**WHAT NEEDS TO BE DONE**
Retype exactly the lines of the material below, from the one containing "- [ ] Improve Mod Categorization" through the last, with both ends kept.

'''

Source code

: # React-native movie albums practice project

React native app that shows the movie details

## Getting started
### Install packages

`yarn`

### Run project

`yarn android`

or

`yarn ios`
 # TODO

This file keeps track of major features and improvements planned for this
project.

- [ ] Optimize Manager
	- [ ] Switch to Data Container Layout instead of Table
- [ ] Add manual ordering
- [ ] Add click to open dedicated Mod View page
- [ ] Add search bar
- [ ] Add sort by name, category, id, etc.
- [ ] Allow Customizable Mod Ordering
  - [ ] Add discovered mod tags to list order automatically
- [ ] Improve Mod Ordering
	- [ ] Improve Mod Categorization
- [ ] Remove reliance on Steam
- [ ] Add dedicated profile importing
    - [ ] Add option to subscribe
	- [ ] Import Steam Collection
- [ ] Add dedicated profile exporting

'''

**EXERCISE RESULT**
	- [ ] Improve Mod Categorization
- [ ] Remove reliance on Steam
- [ ] Add dedicated profile importing
    - [ ] Add option to subscribe
	- [ ] Import Steam Collection
- [ ] Add dedicated profile exporting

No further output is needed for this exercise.